Manganelli et le théâtre mental de l’inexistence

Publié le 26 juin 2018 par Les Lettres Françaises

On pourrait dire de Giorgio Manganelli que c’est un des plus célèbres inconnus de la littérature italienne. Ce spécialiste de littérature anglaise (comme Giuseppe Tomasi di Lampedusa ou Mario Praz) a mené une carrière littéraire discrète, mais tout de même remarquée dès son premier roman, Hilarotragedia (récemment traduit chez Zones sensibles par Christophe Mileschi) dont la difficulté de lecture était telle que l’inversion et le manque de pages demeurèrent inaperçues dans la première édition pendant plusieurs années. Il devint alors éphémèrement un des chefs de file de la littérature hermétique du Groupe 63, tête de turc de Pasolini qui avait en horreur cette avant-garde qui le lui rendait bien. Manganelli, comme Edoardo Sanguinetti ou Nanni Balestrini, devaient du reste être rapidement traduits en français en rejoignant leurs équivalents hexagonaux, auteurs des collections « Fiction & Cie » ou « Tel Quel » au Seuil.

Mais Manganelli allait suivre son chemin de façon plus solitaire, en construisant une œuvre désormais inclassable, constituée de monologues angoissants et de lectures réflexives insolites, dominées par une sorte d’anthropologie ou théologie très personnelles, fondées sur une vision négative du réel. Se rapprochant alors à la fois (si l’on veut chercher des correspondances à travers les frontières) de celles de Maurice Blanchot ou de Roger Laporte, l’œuvre de Manganelli est essentiellement spéculaire, tournée vers son travail même d’élaboration et laissant à la perception une fonction de déréalisation. Il en résulte un univers littéraire très onirique, mais aussi très ironique. Le titre de son premier livre est assez clair sur la tonalité qu’il voulait donner à son style, entre l’angoisse et la dérision. Constamment et abondamment traduite en français malgré son caractère élitiste et le plus souvent obscur, elle a eu de nombreux éditeurs, parmi les plus exigeants. Outre le Seuil, Christian Bourgois, José Corti, L’Arpenteur, Le Promeneur, Denoël, Petite Bibliothèque Ombres, Editions W, Editions Cent Pages.

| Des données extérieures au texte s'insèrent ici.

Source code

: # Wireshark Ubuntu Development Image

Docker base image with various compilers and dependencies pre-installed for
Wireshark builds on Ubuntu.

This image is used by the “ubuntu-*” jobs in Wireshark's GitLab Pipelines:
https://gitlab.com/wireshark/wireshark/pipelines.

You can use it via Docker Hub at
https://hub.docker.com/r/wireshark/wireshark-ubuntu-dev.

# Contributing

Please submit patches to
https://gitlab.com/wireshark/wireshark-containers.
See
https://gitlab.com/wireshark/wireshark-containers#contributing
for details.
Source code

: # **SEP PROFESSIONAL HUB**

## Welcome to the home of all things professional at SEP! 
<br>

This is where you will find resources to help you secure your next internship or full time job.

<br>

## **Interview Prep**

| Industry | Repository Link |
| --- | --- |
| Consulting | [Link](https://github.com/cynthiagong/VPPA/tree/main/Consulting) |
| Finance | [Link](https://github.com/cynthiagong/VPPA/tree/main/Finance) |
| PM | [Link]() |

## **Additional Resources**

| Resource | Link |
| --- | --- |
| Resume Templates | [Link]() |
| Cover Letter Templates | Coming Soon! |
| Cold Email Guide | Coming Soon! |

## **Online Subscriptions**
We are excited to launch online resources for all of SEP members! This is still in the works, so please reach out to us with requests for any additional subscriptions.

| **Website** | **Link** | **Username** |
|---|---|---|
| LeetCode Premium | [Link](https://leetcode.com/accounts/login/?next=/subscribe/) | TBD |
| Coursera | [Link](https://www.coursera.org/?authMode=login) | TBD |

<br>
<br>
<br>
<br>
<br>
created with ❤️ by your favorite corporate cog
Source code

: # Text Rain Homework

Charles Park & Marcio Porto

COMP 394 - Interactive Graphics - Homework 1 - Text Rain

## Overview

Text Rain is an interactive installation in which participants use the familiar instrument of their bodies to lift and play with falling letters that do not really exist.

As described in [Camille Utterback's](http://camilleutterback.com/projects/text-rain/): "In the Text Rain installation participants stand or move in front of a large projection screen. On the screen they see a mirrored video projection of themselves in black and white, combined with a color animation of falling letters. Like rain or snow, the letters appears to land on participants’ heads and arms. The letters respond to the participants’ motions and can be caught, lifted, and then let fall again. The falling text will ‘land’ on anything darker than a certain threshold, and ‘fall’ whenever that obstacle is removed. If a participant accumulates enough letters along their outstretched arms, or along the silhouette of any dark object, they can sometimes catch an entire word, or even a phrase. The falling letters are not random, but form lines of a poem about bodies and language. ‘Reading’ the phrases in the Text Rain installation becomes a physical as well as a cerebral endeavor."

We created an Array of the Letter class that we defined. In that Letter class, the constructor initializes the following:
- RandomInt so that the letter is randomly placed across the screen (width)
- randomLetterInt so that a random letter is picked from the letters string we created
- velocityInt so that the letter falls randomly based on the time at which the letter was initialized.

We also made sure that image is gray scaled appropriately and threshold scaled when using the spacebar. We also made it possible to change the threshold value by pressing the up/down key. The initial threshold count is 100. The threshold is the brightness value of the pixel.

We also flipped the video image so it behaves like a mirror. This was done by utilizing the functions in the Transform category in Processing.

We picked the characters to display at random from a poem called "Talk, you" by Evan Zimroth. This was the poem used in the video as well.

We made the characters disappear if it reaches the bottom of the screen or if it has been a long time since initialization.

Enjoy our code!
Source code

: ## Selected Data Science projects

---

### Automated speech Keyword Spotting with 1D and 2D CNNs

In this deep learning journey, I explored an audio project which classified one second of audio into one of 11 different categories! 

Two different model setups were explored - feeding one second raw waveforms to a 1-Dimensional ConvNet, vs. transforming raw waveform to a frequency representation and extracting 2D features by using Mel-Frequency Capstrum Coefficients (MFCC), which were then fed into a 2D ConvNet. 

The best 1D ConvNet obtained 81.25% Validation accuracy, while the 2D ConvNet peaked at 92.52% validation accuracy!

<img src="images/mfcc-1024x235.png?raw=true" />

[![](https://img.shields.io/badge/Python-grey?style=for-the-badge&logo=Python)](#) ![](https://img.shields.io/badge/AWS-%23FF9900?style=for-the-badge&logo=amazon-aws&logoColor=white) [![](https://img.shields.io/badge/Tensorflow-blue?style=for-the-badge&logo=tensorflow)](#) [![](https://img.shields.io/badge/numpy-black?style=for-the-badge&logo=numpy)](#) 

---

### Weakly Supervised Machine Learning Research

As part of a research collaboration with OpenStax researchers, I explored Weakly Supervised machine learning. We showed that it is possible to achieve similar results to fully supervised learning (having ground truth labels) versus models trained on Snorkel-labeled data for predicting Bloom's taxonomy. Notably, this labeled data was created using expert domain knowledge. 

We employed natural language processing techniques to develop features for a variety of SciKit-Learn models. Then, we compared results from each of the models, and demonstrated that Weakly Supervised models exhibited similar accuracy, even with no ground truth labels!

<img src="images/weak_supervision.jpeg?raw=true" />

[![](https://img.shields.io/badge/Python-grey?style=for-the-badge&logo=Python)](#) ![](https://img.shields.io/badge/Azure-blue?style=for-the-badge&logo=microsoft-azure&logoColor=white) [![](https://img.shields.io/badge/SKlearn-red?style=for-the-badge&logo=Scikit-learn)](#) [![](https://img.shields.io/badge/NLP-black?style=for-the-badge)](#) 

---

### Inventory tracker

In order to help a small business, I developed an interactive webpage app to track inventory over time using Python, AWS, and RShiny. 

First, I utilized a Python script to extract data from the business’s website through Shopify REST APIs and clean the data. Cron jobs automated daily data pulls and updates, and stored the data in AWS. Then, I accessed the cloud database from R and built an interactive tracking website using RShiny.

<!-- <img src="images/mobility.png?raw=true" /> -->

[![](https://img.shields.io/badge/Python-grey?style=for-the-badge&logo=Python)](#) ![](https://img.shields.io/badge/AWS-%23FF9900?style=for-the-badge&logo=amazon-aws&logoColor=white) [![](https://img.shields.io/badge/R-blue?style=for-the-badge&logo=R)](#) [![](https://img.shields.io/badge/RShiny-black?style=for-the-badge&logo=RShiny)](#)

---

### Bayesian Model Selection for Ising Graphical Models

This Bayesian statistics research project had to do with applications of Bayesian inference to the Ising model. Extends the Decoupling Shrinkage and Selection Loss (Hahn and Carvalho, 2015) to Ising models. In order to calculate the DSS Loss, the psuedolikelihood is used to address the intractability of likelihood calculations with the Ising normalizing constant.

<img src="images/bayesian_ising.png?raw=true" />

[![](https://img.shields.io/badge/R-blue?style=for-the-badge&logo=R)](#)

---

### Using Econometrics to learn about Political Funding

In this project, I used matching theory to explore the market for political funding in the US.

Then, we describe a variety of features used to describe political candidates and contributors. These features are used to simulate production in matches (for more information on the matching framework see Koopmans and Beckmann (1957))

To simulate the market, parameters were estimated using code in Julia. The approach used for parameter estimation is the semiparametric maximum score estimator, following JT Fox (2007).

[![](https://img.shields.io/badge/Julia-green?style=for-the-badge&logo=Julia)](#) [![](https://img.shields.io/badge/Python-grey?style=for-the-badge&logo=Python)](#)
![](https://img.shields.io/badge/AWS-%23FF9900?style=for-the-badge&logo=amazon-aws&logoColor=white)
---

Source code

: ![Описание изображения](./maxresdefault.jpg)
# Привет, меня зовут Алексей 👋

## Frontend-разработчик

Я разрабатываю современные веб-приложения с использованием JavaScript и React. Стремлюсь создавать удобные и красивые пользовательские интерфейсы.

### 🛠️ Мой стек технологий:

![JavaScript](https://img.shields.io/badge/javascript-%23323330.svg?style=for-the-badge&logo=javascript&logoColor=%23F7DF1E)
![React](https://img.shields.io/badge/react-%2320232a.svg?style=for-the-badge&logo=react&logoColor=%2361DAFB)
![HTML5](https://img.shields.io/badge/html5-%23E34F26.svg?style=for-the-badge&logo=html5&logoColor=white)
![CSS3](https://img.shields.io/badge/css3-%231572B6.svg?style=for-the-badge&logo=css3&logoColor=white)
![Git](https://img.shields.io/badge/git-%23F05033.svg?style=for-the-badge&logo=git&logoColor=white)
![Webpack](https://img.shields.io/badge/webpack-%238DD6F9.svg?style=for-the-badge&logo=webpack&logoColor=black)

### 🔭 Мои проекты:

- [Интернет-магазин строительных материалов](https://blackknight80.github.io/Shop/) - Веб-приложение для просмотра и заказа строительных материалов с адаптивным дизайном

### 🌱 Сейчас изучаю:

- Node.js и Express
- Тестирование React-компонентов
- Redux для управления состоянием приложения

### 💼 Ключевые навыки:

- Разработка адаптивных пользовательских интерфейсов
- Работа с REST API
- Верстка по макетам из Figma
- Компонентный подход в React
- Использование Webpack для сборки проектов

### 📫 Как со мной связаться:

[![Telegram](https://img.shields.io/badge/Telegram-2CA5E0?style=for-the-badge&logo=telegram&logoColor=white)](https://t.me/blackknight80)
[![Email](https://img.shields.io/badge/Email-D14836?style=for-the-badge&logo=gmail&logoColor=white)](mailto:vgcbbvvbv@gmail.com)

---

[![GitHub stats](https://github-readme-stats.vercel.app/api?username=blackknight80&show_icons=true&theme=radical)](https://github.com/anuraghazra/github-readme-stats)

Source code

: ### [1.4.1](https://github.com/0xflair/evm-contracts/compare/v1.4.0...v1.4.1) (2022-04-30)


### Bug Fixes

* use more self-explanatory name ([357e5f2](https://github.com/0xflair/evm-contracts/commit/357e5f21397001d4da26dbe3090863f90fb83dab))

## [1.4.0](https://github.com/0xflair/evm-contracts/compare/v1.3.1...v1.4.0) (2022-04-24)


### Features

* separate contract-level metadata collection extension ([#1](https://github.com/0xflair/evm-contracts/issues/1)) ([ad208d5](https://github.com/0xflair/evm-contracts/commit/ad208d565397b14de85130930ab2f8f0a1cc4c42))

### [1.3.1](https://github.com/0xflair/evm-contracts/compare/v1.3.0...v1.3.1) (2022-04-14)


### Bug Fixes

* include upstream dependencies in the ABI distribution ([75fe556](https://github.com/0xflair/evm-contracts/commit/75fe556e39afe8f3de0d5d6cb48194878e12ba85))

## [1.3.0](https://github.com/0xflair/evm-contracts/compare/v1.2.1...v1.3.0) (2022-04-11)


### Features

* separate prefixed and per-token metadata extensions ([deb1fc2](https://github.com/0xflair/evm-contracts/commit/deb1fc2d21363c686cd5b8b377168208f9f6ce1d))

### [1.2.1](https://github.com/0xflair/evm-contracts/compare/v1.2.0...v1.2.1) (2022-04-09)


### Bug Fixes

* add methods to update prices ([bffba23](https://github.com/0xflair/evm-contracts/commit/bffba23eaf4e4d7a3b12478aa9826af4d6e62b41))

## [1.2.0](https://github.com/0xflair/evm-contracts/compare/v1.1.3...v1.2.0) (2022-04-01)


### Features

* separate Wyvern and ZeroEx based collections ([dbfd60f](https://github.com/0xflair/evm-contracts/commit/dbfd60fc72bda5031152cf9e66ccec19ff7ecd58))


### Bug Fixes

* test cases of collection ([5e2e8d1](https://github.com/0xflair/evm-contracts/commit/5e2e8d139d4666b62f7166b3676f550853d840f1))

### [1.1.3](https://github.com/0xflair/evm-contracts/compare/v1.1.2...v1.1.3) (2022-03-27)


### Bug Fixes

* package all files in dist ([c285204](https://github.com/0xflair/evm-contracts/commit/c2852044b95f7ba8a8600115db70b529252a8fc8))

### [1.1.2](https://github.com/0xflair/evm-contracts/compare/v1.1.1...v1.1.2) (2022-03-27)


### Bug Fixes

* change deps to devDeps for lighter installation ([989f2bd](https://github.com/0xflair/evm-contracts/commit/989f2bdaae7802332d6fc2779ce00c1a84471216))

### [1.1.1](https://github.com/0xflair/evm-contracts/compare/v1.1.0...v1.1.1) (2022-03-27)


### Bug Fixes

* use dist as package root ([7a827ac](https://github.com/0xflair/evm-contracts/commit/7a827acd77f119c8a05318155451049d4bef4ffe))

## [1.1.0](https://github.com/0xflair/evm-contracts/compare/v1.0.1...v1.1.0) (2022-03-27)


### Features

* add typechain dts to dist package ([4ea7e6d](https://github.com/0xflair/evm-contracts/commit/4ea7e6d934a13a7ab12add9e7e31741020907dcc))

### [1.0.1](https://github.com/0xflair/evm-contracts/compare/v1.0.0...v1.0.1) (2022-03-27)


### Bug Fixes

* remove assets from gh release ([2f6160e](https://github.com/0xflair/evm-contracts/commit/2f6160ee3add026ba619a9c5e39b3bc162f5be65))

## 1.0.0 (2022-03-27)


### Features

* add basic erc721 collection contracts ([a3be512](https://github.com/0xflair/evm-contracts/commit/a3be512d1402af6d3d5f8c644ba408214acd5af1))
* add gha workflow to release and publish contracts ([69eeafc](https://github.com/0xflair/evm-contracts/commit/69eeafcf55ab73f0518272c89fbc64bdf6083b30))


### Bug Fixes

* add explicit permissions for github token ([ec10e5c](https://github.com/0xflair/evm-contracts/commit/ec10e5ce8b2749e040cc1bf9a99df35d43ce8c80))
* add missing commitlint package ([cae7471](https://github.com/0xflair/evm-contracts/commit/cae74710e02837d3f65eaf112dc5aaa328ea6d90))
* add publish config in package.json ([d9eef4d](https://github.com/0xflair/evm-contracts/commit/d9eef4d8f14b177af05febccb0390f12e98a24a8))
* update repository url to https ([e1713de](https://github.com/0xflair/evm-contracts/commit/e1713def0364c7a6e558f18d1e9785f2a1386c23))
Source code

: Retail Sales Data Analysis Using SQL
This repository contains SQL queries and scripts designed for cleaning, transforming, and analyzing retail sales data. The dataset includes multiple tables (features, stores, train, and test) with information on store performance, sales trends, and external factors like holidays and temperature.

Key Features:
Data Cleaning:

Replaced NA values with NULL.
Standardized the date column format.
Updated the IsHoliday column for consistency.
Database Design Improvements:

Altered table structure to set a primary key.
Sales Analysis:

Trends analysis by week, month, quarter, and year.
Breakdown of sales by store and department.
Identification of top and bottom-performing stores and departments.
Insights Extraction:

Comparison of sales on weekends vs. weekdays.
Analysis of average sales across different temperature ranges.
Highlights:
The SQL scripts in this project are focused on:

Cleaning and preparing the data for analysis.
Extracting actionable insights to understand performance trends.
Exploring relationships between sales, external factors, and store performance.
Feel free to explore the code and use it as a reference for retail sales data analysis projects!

La traduction des critiques d’art réunis sous le titre Salons est l’occasion de découvrir cette œuvre, en empruntant une porte secondaire, mais particulièrement directe, en réalité. Car on comprend, en les lisant, quel rapport Manganelli entretenait avec la création chez ses confrères qui pratiquaient un autre art que l’écriture, mais lui permettaient de comprendre comment il fonctionnait lui-même par comparaison ou par opposition. Il s’agit donc bien d’articles circonstanciels, liés à des expositions temporaires, mais le point de vue de l’écrivain y est si particulier et subjectif qu’il est difficile d’y déceler autre chose qu’un prétexte à un monologue intérieur, qui était sa manière dominante dans ses autres livres.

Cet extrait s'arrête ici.